Kuşkusuz eleştirilmeyi de fazlasıyla hak ettiklerini düşünüyorum. Kişisel olarak kendim, başından beri HEP-DEM geleneğinin politik tarzını,
radikal söylemlerini, çağdışı ideolojisini doğru bulmuyorum. Söz konusu ideolojik ve radikal politikaların halkımıza yarar değil, zarar verdiğine ve Kürtlerin gelecek inşasında derin yaralar açtığına da inanıyorum. DEM, politik mücadelesinde başarılı bir partidir ancak bu başarısı demokrasi ve özgürlük başarısı değil, bir ideoloji başarısıdır. Bu başarının zamanla Kürt halkının aleyhine olacağı elbette anlaşılacaktır.
DEM; Kürtler için siyaset yapılacak bir zemine sahip olsa da Kürtleri kuşatacak, gençlerin önünü açacak, güncel sorunlarını çözecek, toplumsal beklentilere cevap verecek gerçekçi ve akılcı politikalar ortaya koymaktan çok uzaktır. DEM Partisi, Kürt meselesini bloke etmiştir.
Kürt meselesi, radikal ideolojilerle farklı bir konuma getirilmiş ve ana mecrasından saptırılmıştır. Kürtlerin gerçek talebi ideolojik değil, siyasidir ve hukuk ile çözümü mümkündür. Kürlerin talepleri, HÜDA-PAR, HEP-DEM partileriyle veya PKK ve Öcalan’la başlamış değildir. Coğrafi olarak bölünmesiyle ve Kürtlerin tarih, dil, kültür ve kimliklerinin yok sayılmasıyla başlamıştır. PKK, DEM ve HÜDA-PAR gibi Kürt sorununu ideolojik amaçları için önceleyen hareketler henüz yokken Kürtlerin hak ve özgürlük mücadeleleri hep vardı ve hala var olmaya devam etmektedir.

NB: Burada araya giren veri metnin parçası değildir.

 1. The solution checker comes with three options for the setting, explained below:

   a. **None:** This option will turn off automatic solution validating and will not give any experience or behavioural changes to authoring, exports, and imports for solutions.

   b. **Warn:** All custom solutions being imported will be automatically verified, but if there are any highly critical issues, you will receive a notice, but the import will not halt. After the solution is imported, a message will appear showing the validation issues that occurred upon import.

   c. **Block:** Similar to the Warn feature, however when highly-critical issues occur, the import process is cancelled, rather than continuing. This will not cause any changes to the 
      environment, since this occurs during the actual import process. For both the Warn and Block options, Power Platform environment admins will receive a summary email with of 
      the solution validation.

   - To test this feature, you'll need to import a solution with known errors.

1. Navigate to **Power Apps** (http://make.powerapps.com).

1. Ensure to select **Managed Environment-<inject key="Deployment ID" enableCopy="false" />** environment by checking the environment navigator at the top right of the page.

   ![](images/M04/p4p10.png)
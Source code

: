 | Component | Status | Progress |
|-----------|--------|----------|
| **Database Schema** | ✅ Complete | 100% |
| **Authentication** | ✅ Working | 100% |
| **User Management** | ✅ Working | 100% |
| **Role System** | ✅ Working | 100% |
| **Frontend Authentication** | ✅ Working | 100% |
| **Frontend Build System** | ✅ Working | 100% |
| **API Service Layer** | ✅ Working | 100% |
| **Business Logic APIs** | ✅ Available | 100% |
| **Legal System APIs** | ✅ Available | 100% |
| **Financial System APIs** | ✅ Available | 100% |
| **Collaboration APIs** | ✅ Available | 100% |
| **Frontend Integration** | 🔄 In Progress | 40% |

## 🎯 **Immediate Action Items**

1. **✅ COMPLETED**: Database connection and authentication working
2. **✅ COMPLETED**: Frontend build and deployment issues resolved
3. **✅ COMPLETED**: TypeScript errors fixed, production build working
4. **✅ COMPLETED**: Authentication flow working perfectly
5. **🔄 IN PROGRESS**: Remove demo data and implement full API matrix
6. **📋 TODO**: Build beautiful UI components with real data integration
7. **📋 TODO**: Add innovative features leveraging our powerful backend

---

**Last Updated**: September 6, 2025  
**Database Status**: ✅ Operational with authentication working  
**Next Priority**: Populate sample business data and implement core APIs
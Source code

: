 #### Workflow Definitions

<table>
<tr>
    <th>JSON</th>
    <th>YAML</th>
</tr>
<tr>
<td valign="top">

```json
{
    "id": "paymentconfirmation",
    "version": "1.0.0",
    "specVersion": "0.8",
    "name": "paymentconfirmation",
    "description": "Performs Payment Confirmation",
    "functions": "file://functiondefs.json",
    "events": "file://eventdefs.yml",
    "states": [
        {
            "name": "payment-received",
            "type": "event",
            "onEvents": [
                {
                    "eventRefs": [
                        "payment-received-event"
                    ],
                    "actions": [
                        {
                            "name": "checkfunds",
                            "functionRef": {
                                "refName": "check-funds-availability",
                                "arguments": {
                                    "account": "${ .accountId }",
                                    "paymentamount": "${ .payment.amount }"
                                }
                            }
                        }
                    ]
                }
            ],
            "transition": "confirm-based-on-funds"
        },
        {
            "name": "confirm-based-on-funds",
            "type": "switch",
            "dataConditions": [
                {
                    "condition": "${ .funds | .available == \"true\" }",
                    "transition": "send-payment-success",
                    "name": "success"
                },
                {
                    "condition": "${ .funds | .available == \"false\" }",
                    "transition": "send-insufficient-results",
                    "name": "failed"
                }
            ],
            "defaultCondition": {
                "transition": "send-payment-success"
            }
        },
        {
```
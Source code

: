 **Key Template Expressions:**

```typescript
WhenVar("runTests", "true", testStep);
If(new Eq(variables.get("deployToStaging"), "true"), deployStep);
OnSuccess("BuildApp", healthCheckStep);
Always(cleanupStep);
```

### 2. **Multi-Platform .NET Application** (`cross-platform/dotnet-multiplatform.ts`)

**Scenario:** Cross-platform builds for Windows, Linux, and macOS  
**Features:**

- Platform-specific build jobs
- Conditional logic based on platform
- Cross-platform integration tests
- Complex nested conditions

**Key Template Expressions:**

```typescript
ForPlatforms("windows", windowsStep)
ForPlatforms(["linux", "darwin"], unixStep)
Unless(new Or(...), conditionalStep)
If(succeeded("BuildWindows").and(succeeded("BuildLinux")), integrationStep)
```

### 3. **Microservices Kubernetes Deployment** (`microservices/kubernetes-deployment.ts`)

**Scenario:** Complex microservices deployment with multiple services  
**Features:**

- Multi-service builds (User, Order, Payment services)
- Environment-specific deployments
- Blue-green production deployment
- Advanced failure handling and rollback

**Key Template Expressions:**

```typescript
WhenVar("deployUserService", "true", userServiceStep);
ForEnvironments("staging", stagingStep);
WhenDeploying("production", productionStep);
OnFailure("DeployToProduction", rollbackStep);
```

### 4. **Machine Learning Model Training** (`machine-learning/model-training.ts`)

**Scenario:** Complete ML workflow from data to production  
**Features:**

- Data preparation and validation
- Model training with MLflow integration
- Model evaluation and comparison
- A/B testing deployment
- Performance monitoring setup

Kanaatime göre radikal ideolojiler, DEM ve HÜDA-PAR gibi politik hareketler ve PKK gibi silahlı unsurlar Kürt meselesinin çözümü önünde büyük engel oluşturmaktadır. Kürtlerin hakları ve talepleri ideolojik değil ki çözümü ideolojik olsun. 19. yüzyıl ideolojisine tutsak bir partinin çağın sorunlarını çözecek bir anlayışta olmasını beklemek de sadece zaman ve ümit kaybına yol açacaktır.
Çağımızda bilimsel ve felsefi hiçbir dayanağı ve pratiği olmayan bir ideolojinin toplumsal tahribatı da çok büyük olacaktır. Bunun bedeli de Kürtlere ödettirilmektedir. Önemli olan, Kürtlerin haklı taleplerini çağın koşullarında ve ideolojiler üstünde tutarak savunmaktır. Kürtlerin ihtiyacı olan ideolojik mücadele değil, hak-hukuk-eşitlik ve özgürlük mücadelesidir.
Ancak DEM Partiye verilen desteğin de düşmanlığın da nedeni ideolojik değil, Kürt sorununu öncelemesi ve tabanının Kürtlerden oluşmasıdır. DEM’i ötekileştiren neden de budur. Bu ayırımcılığı reddettiğimi açıkça belirtmeliyim. DEM Partisi ve yöneticileri bunca zulmü, haksızlığı, hukuksuzluğu, dışlanmışlığı ve ayrımcılığı asla hak etmiyor.
Her yasal parti gibi DEM’in de siyaset yapma ve yönetme hakkı vardır. Bu hakkın gaspına rıza göstermeyi sivil-siyaset, hukuk ve ahlak açısından kabul edilebilir bulmadığımı belirtmek istiyorum. “Yeryüzünde hiçbir şey başkasının hakkı kadar kutsal değildir” (Kant)
Başkalarının haklarını koruyarak ancak kendi haklarımızı güvencede tutabiliriz.